I'd really appreciate some guidance on this!

Thanks so much!
Justin

2. Mar 4, 2014

### DrewD

Usually perfect square refers to integers. That shouldn't be too hard (well, maybe it is... I don't really know what the problem is). If you want to show that sqrt(x) is irrational you might be able to follow the method used for sqrt(2), but, again, the specifics matter.

3. Mar 4, 2014

### Cornell2017

I tried using the method for sqrt(2), but ran into problems because radicand is not an integer. Any ideas on proving irrationality for the square root of a non integer?

4. Mar 5, 2014

### .Scott

Apparently this is the product of an infinite series of rational numbers.

Is there a way of counting the number of any particular prime value in either the numerator or denominator?
For example, can you show that no matter how many terms are evaluated, the total number of 2's in the numerator and denominator will always be odd? If so, then the square root will be irrational.

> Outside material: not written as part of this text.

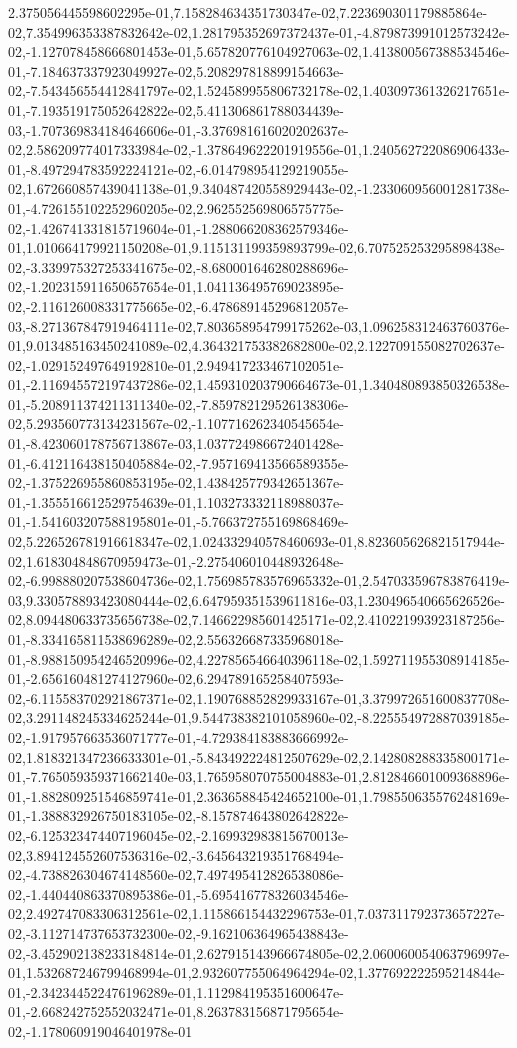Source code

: 2.375056445598602295e-01,7.158284634351730347e-02,7.223690301179885864e-02,7.354996353387832642e-02,1.281795352697372437e-01,-4.879873991012573242e-02,-1.127078458666801453e-01,5.657820776104927063e-02,1.413800567388534546e-01,-7.184637337923049927e-02,5.208297818899154663e-02,-7.543456554412841797e-02,1.524589955806732178e-02,1.403097361326217651e-01,-7.193519175052642822e-02,5.411306861788034439e-03,-1.707369834184646606e-01,-3.376981616020202637e-02,2.586209774017333984e-02,-1.378649622201919556e-01,1.240562722086906433e-01,-8.497294783592224121e-02,-6.014798954129219055e-02,1.672660857439041138e-01,9.340487420558929443e-02,-1.233060956001281738e-01,-4.726155102252960205e-02,2.962552569806575775e-02,-1.426741331815719604e-01,-1.288066208362579346e-01,1.010664179921150208e-01,9.115131199359893799e-02,6.707525253295898438e-02,-3.339975327253341675e-02,-8.680001646280288696e-02,-1.202315911650657654e-01,1.041136495769023895e-02,-2.116126008331775665e-02,-6.478689145296812057e-03,-8.271367847919464111e-02,7.803658954799175262e-03,1.096258312463760376e-01,9.013485163450241089e-02,4.364321753382682800e-02,2.122709155082702637e-02,-1.029152497649192810e-01,2.949417233467102051e-01,-2.116945572197437286e-02,1.459310203790664673e-01,1.340480893850326538e-01,-5.208911374211311340e-02,-7.859782129526138306e-02,5.293560773134231567e-02,-1.107716262340545654e-01,-8.423060178756713867e-03,1.037724986672401428e-01,-6.412116438150405884e-02,-7.957169413566589355e-02,-1.375226955860853195e-02,1.438425779342651367e-01,-1.355516612529754639e-01,1.103273332118988037e-01,-1.541603207588195801e-01,-5.766372755169868469e-02,5.226526781916618347e-02,1.024332940578460693e-01,8.823605626821517944e-02,1.618304848670959473e-01,-2.275406010448932648e-02,-6.998880207538604736e-02,1.756985783576965332e-01,2.547033596783876419e-03,9.330578893423080444e-02,6.647959351539611816e-03,1.230496540665626526e-02,8.094480633735656738e-02,7.146622985601425171e-02,2.410221993923187256e-01,-8.334165811538696289e-02,2.556326687335968018e-01,-8.988150954246520996e-02,4.227856546640396118e-02,1.592711955308914185e-01,-2.656160481274127960e-02,6.294789165258407593e-02,-6.115583702921867371e-02,1.190768852829933167e-01,3.379972651600837708e-02,3.291148245334625244e-01,9.544738382101058960e-02,-8.225554972887039185e-02,-1.917957663536071777e-01,-4.729384183883666992e-02,1.818321347236633301e-01,-5.843492224812507629e-02,2.142808288335800171e-01,-7.765059359371662140e-03,1.765958070755004883e-01,2.812846601009368896e-01,-1.882809251546859741e-01,2.363658845424652100e-01,1.798550635576248169e-01,-1.388832926750183105e-02,-8.157874643802642822e-02,-6.125323474407196045e-02,-2.169932983815670013e-02,3.894124552607536316e-02,-3.645643219351768494e-02,-4.738826304674148560e-02,7.497495412826538086e-02,-1.440440863370895386e-01,-5.695416778326034546e-02,2.492747083306312561e-02,1.115866154432296753e-01,7.037311792373657227e-02,-3.112714737653732300e-02,-9.162106364965438843e-02,-3.452902138233184814e-01,2.627915143966674805e-02,2.060060054063796997e-01,1.532687246799468994e-01,2.932607755064964294e-02,1.377692222595214844e-01,-2.342344522476196289e-01,1.112984195351600647e-01,-2.668242752552032471e-01,8.263783156871795654e-02,-1.178060919046401978e-01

Bear in mind that may not be a firm yes or no answer. Take this product series, for example:
(2/1) (2/4) (2/9) (2/16) (2/25) (2/36) (2/49) ...

The square root of that value is both rational and not - or perhaps always undefined.

On the other hand:
(4)(1/4)(4)(1/4)...
would always be rational - assuming it is even defined.

5. Mar 5, 2014

### Cornell2017

Scott,

Thanks for the reply, which will surely be useful somepoint in the future. For this specific problem, though, it is quite the opposite actually. Every number is *irrational*. The product contains a bunch of nth roots of 2 and a bunch of nested radicals. How could I go about proving irrationality for an infinite product of irrational numbers?

Thanks!

6. Mar 5, 2014

### .Scott

Since every number is irrational, that says a lot.
We have to assume that the series approaches 1, otherwise the product will not approach a set number and will be undefined.

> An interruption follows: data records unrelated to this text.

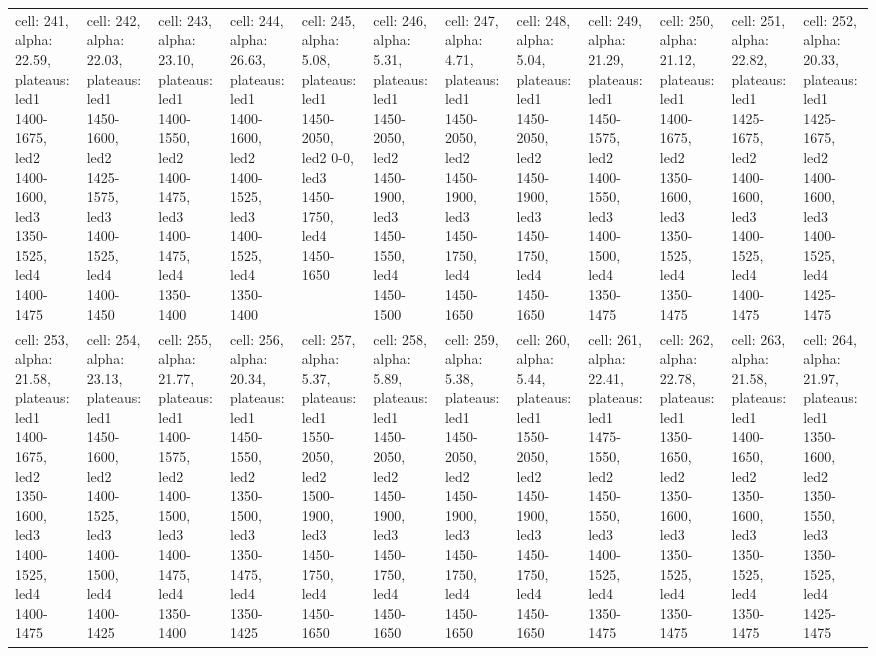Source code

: \begin{landscape}
\begin{longtable}{|l|l|l|l|l|l|l|l|l|l|l|l|}
\rowcolor{lightgray} cell: 241, alpha: 22.59, plateaus: led1 1400-1675, led2 1400-1600, led3 1350-1525, led4 1400-1475 &cell: 242, alpha: 22.03, plateaus: led1 1450-1600, led2 1425-1575, led3 1400-1525, led4 1400-1450 &cell: 243, alpha: 23.10, plateaus: led1 1400-1550, led2 1400-1475, led3 1400-1475, led4 1350-1400 &cell: 244, alpha: 26.63, plateaus: led1 1400-1600, led2 1400-1525, led3 1400-1525, led4 1350-1400 &cell: 245, alpha: 5.08, plateaus: led1 1450-2050, led2 0-0, led3 1450-1750, led4 1450-1650 &cell: 246, alpha: 5.31, plateaus: led1 1450-2050, led2 1450-1900, led3 1450-1550, led4 1450-1500 &cell: 247, alpha: 4.71, plateaus: led1 1450-2050, led2 1450-1900, led3 1450-1750, led4 1450-1650 &cell: 248, alpha: 5.04, plateaus: led1 1450-2050, led2 1450-1900, led3 1450-1750, led4 1450-1650 &cell: 249, alpha: 21.29, plateaus: led1 1450-1575, led2 1400-1550, led3 1400-1500, led4 1350-1475 &cell: 250, alpha: 21.12, plateaus: led1 1400-1675, led2 1350-1600, led3 1350-1525, led4 1350-1475 &cell: 251, alpha: 22.82, plateaus: led1 1425-1675, led2 1400-1600, led3 1400-1525, led4 1400-1475 &cell: 252, alpha: 20.33, plateaus: led1 1425-1675, led2 1400-1600, led3 1400-1525, led4 1425-1475 \\
cell: 253, alpha: 21.58, plateaus: led1 1400-1675, led2 1350-1600, led3 1400-1525, led4 1400-1475 &cell: 254, alpha: 23.13, plateaus: led1 1450-1600, led2 1400-1525, led3 1400-1500, led4 1400-1425 &cell: 255, alpha: 21.77, plateaus: led1 1400-1575, led2 1400-1500, led3 1400-1475, led4 1350-1400 &cell: 256, alpha: 20.34, plateaus: led1 1450-1550, led2 1350-1500, led3 1350-1475, led4 1350-1425 &cell: 257, alpha: 5.37, plateaus: led1 1550-2050, led2 1500-1900, led3 1450-1750, led4 1450-1650 &cell: 258, alpha: 5.89, plateaus: led1 1450-2050, led2 1450-1900, led3 1450-1750, led4 1450-1650 &cell: 259, alpha: 5.38, plateaus: led1 1450-2050, led2 1450-1900, led3 1450-1750, led4 1450-1650 &cell: 260, alpha: 5.44, plateaus: led1 1550-2050, led2 1450-1900, led3 1450-1750, led4 1450-1650 &cell: 261, alpha: 22.41, plateaus: led1 1475-1550, led2 1450-1550, led3 1400-1525, led4 1350-1475 &cell: 262, alpha: 22.78, plateaus: led1 1350-1650, led2 1350-1600, led3 1350-1525, led4 1350-1475 &cell: 263, alpha: 21.58, plateaus: led1 1400-1650, led2 1350-1600, led3 1350-1525, led4 1350-1475 &cell: 264, alpha: 21.97, plateaus: led1 1350-1600, led2 1350-1550, led3 1350-1525, led4 1425-1475 \\

\end{longtable}
\end{landscape}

But even if it approaches 1, we still have a problem because, being irrational, it can never reach 1.
Let's call the ratio of two perfect squares that is not a perfect square a "good square". A good square is what we are looking for and good squares are always rational.

Let's say that up to term "n" we have a good square. Then we know that on term n+1 it will not be a good square. This suggests that the product of an infinite series of irrationals can never be rational - but I'm not actually convinced of this. I think that I could write such a series if I took the time.

The key thing to do is to keep tally of the terms in the series to see if the irrationals combine to form rationals.
For example, let's say every element of the series is a rational number to a power. Then perhaps you can sum all the exponents of any given prime in the numerator and subtract all the exponents of that same prime that appear in denominators. If the result is not an even number, then you aren't going to end up with a good square. Of course, the same can be done with any prime.

7. Mar 6, 2014

### willem2

The problem is that there are products that are always irrational, but the limit can still be rational

Consider the function

$$f(x) = \prod_{n=1}^\infty 1+e^{-nx}$$

is defined for x>0
lim x->0 f(x) = infinite
limit x->inf f(x) = 1,
it is strictly decreasing
it can take on all values >1

8. Mar 6, 2014

### Cornell2017

That's incredibly helpful! Thank you so much everyone!